Marcos se souvient de l’extrême pauvreté de ses parents. D’avoir été vendu. D’avoir appris à se débrouiller dans la nature avec Damien. Puis Damien a disparu. Et désormais Marcos est seul. Pas tout à fait en réalité car de nombreux animaux lui tiennent compagnie, l’aident à vivre. Certains lui ont même sauvé la vie. Et il a vécu ainsi pendant 12 ans, sans autre contact humain que les rares échanges avec les propriétaires du troupeau de chèvres qu’il garde. Puis il est repéré et c’est le retour à la "civilisation". Celle qui l’exploite, l’humilie, l’envisage avec curiosité.
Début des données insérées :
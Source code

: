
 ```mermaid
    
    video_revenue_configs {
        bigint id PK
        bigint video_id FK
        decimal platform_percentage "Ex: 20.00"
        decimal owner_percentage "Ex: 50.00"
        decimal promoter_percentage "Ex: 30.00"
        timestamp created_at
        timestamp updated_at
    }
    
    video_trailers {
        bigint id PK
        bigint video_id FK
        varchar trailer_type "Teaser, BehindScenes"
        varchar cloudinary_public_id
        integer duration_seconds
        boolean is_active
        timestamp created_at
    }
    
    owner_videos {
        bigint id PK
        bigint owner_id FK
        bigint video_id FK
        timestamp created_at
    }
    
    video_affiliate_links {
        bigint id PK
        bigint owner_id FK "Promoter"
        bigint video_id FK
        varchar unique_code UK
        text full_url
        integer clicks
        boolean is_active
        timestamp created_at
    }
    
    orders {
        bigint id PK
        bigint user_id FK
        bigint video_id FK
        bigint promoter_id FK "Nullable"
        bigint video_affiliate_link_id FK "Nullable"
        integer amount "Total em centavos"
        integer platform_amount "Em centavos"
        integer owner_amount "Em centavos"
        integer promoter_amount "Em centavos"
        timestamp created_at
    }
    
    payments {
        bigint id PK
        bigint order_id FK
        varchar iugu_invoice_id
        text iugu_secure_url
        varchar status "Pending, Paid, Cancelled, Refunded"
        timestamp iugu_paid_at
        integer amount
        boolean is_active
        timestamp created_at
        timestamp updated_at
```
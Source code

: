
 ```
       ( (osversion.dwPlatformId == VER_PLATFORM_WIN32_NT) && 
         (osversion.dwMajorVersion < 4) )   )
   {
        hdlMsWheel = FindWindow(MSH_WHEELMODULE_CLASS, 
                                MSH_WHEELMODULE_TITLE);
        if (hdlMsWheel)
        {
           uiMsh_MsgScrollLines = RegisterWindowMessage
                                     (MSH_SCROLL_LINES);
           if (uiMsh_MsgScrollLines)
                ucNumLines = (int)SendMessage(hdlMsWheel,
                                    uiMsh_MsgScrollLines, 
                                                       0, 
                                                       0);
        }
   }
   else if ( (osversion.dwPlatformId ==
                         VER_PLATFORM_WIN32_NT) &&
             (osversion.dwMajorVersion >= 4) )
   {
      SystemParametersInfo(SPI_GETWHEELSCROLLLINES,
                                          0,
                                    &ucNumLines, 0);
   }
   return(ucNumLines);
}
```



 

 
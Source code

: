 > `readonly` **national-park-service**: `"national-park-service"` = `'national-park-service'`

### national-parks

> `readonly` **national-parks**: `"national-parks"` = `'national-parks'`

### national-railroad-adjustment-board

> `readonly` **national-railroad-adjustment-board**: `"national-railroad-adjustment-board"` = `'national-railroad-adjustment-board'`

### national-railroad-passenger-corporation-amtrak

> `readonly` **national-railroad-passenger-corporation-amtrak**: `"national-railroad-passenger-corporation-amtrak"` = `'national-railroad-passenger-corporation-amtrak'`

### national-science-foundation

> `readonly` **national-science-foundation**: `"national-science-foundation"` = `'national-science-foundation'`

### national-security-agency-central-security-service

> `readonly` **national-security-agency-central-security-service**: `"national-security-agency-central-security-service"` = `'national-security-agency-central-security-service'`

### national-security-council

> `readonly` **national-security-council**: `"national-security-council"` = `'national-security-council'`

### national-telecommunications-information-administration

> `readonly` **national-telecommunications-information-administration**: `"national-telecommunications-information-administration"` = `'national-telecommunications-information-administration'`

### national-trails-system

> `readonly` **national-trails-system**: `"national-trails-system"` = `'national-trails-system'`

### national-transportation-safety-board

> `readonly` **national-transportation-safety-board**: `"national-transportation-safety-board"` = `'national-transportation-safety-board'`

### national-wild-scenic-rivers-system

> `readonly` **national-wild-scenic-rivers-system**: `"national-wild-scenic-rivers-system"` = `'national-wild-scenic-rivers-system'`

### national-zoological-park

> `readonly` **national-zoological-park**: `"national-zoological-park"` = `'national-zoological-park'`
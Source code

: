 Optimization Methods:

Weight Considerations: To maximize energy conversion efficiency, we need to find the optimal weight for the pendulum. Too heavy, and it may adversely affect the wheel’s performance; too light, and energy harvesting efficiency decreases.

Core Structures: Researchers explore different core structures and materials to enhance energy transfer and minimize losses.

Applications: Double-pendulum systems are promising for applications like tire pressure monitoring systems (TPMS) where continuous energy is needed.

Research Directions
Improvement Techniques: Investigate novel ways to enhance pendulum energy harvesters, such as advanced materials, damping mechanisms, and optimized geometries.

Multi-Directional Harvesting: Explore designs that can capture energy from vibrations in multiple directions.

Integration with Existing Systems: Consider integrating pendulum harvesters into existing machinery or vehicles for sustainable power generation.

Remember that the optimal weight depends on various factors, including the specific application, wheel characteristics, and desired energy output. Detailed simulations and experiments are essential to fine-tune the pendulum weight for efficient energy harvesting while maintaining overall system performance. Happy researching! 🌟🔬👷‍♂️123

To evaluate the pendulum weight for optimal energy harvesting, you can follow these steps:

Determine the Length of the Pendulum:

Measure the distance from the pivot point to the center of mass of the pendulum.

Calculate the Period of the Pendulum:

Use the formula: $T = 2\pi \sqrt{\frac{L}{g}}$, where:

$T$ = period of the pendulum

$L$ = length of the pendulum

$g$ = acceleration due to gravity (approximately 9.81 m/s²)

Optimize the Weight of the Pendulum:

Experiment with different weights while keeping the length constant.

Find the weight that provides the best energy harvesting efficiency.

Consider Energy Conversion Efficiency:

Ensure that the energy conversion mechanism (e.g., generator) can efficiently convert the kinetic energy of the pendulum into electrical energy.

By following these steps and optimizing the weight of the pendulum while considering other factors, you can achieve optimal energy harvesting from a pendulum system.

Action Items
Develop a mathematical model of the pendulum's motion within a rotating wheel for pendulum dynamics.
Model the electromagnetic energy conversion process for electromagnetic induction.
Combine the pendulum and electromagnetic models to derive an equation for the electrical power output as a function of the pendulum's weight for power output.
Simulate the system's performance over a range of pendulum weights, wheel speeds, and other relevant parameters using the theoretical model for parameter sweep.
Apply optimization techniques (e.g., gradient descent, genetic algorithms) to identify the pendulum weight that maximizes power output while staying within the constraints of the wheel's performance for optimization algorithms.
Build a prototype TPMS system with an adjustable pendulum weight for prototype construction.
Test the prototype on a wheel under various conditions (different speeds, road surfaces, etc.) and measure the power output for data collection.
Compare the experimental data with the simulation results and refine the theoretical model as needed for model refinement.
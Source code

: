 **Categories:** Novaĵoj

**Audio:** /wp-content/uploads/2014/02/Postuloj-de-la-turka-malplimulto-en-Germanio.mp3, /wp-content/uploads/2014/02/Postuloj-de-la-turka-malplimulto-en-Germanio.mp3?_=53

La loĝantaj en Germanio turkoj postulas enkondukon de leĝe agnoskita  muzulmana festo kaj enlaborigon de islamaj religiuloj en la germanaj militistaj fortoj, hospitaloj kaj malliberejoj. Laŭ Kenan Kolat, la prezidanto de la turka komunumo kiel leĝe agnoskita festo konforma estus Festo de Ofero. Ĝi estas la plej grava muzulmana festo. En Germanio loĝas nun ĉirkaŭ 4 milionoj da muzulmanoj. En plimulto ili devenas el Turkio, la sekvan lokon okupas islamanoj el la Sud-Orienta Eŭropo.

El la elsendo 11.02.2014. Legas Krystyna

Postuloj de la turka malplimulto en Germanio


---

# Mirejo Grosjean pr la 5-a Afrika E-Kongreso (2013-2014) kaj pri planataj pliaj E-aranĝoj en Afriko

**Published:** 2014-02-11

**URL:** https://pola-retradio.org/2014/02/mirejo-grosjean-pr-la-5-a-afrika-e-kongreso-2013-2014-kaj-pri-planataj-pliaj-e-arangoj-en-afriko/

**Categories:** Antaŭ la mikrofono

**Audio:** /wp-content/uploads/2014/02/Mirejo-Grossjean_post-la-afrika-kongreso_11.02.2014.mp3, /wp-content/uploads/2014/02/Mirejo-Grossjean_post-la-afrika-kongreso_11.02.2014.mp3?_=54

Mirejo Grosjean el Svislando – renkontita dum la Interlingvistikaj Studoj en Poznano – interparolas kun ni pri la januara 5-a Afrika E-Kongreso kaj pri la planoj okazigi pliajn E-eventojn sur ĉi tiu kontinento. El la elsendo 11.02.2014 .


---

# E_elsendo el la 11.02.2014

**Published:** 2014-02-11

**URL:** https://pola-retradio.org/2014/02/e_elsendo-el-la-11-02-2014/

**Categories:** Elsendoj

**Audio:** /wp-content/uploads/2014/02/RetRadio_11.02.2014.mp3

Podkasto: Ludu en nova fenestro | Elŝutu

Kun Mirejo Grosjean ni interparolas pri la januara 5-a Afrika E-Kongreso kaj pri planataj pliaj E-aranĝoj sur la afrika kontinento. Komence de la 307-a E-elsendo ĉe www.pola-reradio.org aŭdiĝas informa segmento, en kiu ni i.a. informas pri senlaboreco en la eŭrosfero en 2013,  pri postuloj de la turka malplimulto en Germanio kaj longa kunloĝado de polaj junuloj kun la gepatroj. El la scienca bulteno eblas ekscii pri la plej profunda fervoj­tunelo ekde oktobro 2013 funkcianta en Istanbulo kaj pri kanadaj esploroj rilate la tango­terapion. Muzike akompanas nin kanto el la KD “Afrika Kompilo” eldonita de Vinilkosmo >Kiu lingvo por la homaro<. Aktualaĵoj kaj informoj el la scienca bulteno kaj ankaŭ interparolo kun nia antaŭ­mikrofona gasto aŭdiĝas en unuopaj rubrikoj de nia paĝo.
L’histoire, adaptée du récit oral du véritable Marcos, est racontée sur quelques 160 pages. Les relations avec les animaux sont longuement décrites, entre réalisme et fantasmagorie. L’auteur dit à ce propos : « l’important est moins ce qu’il a vécu que ce qu’il a cru vivre. L’imagination l’a sans doute sauvé de la solitude ». Chacun se fera ainsi son opinion ; ce qui laisse beaucoup moins de place au doute néanmoins, c’est l’âpreté du retour à la société des humains. Cet aspect de son histoire est traitée rapidement et se clôt sur une fin abrupte : la rage de Marcos. De quoi soulever de nombreuses pistes de réflexions. Et un constat : l’animal ne triche pas, contrairement à l’homme.